# [Work to be completed]
Look through the data below and show every line that includes "etherum".

[Collected data]

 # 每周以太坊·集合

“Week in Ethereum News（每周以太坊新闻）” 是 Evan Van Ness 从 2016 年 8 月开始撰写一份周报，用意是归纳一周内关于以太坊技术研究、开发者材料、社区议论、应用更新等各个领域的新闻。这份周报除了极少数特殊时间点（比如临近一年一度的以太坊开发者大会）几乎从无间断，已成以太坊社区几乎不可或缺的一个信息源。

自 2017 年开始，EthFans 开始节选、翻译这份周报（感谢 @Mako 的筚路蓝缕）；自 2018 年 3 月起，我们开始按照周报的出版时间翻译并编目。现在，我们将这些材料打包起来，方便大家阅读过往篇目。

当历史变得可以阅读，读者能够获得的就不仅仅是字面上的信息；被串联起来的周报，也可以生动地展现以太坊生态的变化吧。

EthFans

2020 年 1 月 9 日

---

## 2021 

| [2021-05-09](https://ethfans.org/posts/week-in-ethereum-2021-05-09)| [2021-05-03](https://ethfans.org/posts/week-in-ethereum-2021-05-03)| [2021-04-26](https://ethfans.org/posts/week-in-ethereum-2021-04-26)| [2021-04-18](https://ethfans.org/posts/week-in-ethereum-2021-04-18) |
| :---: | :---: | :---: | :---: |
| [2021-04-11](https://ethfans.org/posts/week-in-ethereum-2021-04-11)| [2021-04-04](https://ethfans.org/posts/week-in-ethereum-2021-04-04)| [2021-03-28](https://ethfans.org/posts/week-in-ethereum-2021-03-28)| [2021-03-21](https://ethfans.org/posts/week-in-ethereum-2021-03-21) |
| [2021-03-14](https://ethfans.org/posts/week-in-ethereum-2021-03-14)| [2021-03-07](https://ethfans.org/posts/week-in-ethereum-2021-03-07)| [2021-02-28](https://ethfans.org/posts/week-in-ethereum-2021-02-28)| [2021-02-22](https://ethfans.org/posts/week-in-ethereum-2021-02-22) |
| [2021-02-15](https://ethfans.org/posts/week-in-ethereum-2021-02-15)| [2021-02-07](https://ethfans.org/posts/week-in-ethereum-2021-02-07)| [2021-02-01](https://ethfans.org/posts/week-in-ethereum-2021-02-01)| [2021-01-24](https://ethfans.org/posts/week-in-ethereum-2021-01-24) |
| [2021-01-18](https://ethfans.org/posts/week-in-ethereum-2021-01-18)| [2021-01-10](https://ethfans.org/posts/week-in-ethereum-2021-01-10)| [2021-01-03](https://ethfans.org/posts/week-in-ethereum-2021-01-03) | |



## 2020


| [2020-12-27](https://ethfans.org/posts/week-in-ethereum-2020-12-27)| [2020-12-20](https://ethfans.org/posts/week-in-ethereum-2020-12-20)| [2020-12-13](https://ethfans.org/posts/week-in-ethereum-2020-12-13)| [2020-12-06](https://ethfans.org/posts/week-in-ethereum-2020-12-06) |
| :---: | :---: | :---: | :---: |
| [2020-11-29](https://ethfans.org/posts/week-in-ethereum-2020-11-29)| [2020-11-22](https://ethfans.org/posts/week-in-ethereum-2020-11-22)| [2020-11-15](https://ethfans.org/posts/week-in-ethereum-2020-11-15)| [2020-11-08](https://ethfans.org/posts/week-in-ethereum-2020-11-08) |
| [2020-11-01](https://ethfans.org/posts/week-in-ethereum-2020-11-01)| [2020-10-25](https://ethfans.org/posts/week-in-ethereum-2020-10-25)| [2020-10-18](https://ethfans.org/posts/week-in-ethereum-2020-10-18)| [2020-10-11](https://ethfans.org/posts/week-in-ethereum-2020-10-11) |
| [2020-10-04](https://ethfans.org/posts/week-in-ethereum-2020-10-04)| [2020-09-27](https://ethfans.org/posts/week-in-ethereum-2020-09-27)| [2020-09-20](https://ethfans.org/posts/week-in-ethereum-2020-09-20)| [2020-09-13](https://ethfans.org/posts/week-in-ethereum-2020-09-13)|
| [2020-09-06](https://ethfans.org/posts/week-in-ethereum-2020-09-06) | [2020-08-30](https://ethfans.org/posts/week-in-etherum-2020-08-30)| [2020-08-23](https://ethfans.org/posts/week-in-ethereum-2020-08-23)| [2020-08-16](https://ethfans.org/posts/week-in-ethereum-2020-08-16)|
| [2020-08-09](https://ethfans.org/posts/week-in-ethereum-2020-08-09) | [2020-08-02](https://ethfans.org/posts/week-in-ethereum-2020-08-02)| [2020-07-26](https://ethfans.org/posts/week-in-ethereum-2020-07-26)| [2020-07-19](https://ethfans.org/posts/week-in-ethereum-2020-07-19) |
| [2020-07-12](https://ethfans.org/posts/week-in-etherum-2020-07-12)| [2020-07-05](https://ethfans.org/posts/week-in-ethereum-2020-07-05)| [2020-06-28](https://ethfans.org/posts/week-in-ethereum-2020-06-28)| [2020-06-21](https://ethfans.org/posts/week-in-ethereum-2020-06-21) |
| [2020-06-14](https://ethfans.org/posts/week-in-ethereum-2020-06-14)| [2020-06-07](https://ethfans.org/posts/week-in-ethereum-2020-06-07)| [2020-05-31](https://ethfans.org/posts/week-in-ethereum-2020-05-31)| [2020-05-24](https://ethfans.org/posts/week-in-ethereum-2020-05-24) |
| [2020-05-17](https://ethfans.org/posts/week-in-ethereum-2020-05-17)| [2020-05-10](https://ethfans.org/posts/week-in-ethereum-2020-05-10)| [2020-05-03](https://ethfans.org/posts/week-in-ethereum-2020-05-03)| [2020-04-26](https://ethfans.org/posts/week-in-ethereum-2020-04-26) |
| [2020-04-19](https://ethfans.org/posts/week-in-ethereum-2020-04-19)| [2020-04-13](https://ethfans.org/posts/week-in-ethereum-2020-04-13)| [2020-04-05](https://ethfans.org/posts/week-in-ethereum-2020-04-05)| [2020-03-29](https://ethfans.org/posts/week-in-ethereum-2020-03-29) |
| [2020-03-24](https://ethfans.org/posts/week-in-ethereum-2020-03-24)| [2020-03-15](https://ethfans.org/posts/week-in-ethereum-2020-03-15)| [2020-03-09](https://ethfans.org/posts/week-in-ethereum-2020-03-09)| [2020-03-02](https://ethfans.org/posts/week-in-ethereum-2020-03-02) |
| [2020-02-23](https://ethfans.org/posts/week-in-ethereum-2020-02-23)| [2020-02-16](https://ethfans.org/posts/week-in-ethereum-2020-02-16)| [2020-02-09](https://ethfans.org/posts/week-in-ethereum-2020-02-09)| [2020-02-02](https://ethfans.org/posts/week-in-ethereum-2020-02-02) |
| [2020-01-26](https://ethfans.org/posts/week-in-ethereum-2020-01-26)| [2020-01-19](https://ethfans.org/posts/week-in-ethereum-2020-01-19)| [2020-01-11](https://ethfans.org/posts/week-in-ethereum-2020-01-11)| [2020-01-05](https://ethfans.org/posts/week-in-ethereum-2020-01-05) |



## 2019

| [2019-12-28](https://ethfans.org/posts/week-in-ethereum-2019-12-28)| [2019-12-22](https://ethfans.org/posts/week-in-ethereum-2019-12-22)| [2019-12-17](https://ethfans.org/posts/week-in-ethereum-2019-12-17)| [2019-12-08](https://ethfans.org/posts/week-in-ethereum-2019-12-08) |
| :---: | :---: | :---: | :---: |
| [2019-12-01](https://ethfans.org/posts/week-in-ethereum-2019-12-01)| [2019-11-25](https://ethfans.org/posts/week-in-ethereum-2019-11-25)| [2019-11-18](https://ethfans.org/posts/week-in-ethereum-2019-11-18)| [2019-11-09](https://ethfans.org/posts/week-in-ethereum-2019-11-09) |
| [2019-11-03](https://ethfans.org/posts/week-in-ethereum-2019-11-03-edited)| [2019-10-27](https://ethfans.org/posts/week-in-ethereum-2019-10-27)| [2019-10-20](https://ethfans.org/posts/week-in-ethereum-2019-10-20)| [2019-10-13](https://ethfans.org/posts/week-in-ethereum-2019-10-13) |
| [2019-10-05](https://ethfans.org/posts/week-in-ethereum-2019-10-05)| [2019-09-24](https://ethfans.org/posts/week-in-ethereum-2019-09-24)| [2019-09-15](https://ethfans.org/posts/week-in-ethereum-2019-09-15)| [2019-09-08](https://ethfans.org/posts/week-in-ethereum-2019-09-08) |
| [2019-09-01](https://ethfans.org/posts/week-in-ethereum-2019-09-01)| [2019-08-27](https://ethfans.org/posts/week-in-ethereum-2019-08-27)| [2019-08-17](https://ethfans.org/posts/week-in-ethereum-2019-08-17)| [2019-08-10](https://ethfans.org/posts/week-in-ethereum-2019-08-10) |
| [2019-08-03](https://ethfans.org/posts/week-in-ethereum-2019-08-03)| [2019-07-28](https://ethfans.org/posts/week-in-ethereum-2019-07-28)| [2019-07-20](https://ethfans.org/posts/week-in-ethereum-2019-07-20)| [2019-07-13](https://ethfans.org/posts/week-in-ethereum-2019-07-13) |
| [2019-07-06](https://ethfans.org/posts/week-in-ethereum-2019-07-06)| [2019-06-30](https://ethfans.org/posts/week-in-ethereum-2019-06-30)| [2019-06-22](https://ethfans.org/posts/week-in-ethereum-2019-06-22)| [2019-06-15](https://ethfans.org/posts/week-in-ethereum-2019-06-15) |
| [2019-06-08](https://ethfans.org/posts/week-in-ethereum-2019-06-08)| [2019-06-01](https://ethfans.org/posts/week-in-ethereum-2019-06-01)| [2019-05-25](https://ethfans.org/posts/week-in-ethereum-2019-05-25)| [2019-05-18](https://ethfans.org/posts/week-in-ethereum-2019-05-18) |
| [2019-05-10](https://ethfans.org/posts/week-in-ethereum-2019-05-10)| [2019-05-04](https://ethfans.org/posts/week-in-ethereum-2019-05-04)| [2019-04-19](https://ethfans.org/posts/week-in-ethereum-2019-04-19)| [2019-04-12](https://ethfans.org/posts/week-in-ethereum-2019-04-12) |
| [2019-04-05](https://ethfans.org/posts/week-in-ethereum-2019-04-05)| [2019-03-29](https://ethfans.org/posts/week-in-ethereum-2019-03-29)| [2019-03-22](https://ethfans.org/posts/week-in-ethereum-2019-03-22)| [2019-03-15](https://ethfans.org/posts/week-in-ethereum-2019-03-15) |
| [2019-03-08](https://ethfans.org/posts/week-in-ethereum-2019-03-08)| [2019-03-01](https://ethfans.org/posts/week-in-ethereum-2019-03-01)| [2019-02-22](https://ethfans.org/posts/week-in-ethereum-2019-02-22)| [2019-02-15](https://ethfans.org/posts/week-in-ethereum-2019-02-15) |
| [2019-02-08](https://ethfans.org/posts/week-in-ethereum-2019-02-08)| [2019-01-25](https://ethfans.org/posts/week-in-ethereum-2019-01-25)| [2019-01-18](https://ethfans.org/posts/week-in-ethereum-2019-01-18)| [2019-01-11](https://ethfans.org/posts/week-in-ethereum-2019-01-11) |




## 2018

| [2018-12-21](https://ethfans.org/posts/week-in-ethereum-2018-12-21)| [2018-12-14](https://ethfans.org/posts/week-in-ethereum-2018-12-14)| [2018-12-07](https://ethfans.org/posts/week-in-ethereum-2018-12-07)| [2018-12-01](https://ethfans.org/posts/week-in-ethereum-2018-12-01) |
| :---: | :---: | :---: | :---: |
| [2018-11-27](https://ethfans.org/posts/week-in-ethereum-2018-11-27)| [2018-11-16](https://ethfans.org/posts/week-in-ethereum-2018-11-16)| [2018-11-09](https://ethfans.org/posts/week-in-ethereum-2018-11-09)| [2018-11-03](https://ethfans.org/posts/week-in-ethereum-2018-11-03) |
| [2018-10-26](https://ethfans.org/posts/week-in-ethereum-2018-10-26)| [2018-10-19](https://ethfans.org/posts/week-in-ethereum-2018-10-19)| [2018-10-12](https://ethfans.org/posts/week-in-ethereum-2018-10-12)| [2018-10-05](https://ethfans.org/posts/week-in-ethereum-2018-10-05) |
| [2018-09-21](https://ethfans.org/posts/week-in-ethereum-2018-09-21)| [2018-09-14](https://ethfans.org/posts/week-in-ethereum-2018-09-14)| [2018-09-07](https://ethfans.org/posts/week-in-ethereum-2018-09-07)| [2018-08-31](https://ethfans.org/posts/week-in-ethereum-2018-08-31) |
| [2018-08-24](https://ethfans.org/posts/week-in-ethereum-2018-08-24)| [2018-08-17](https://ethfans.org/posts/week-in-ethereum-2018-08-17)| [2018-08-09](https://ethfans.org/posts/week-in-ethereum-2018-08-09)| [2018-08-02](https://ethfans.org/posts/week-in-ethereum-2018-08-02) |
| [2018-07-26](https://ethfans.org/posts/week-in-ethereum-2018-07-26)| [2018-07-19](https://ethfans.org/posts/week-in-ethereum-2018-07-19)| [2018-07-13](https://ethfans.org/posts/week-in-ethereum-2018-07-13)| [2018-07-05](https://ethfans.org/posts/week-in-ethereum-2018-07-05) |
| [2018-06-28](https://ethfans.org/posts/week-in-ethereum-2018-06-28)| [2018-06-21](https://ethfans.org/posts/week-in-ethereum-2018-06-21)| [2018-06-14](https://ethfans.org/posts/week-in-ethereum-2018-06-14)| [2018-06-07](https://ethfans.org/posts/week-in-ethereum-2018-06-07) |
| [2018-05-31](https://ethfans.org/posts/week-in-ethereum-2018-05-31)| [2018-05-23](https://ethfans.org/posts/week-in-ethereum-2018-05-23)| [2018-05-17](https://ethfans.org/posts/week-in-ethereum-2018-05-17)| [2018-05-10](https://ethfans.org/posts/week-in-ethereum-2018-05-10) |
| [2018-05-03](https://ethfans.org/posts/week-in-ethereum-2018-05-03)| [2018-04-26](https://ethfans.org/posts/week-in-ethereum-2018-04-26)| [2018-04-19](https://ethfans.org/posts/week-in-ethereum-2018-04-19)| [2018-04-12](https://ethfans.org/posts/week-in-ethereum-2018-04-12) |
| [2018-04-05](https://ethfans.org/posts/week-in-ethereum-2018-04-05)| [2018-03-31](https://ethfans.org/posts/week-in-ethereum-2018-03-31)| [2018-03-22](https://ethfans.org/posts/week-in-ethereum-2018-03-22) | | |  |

# [Result for this exercise]
| [2020-09-06](https://ethfans.org/posts/week-in-ethereum-2020-09-06) | [2020-08-30](https://ethfans.org/posts/week-in-etherum-2020-08-30)| [2020-08-23](https://ethfans.org/posts/week-in-ethereum-2020-08-23)| [2020-08-16](https://ethfans.org/posts/week-in-ethereum-2020-08-16)|
| [2020-07-12](https://ethfans.org/posts/week-in-etherum-2020-07-12)| [2020-07-05](https://ethfans.org/posts/week-in-ethereum-2020-07-05)| [2020-06-28](https://ethfans.org/posts/week-in-ethereum-2020-06-28)| [2020-06-21](https://ethfans.org/posts/week-in-ethereum-2020-06-21) |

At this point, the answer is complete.